Begin at the top of the records and copy each line exactly. The line containing "Mar 30 00:36:04" is the last one to include.

Start of Records

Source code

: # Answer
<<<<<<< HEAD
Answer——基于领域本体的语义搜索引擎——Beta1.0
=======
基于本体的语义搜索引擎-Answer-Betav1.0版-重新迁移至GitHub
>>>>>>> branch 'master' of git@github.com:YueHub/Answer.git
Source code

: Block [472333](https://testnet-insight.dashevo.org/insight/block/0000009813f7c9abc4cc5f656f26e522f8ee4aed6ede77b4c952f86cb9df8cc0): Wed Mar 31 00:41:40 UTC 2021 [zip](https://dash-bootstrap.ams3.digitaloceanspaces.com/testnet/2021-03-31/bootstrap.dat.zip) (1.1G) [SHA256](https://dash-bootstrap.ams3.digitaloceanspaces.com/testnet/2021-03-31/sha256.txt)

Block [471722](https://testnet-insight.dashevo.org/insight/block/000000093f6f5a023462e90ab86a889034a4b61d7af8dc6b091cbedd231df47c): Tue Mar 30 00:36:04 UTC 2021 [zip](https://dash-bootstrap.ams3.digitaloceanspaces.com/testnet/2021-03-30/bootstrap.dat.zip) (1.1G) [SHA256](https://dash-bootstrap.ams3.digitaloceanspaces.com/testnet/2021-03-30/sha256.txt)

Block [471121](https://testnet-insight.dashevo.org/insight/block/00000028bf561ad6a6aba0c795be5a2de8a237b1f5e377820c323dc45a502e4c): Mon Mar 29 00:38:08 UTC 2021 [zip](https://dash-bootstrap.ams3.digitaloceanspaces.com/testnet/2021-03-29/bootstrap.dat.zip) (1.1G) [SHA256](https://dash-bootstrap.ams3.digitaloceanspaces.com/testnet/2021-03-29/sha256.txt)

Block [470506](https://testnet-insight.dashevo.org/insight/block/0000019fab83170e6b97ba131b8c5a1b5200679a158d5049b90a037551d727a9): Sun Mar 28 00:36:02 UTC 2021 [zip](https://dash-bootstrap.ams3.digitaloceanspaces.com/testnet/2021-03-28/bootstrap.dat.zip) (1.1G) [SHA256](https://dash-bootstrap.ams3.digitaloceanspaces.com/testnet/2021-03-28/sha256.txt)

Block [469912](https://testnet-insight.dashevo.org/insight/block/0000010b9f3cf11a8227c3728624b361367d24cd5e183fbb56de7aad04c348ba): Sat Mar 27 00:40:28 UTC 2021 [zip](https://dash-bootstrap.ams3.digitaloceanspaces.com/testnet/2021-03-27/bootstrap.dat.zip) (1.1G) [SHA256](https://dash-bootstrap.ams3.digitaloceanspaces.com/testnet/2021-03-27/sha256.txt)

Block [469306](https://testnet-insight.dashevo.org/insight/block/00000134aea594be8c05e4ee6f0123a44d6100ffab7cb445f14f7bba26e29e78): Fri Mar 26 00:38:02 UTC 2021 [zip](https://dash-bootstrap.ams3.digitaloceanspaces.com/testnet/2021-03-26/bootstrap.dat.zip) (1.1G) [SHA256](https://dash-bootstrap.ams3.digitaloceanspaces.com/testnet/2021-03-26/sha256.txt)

End of Records

→ **Answer for this exercise**:
Source code

: # Answer
<<<<<<< HEAD
Answer——基于领域本体的语义搜索引擎——Beta1.0
=======
基于本体的语义搜索引擎-Answer-Betav1.0版-重新迁移至GitHub
>>>>>>> branch 'master' of git@github.com:YueHub/Answer.git
Source code

: Block [472333](https://testnet-insight.dashevo.org/insight/block/0000009813f7c9abc4cc5f656f26e522f8ee4aed6ede77b4c952f86cb9df8cc0): Wed Mar 31 00:41:40 UTC 2021 [zip](https://dash-bootstrap.ams3.digitaloceanspaces.com/testnet/2021-03-31/bootstrap.dat.zip) (1.1G) [SHA256](https://dash-bootstrap.ams3.digitaloceanspaces.com/testnet/2021-03-31/sha256.txt)

Block [471722](https://testnet-insight.dashevo.org/insight/block/000000093f6f5a023462e90ab86a889034a4b61d7af8dc6b091cbedd231df47c): Tue Mar 30 00:36:04 UTC 2021 [zip](https://dash-bootstrap.ams3.digitaloceanspaces.com/testnet/2021-03-30/bootstrap.dat.zip) (1.1G) [SHA256](https://dash-bootstrap.ams3.digitaloceanspaces.com/testnet/2021-03-30/sha256.txt)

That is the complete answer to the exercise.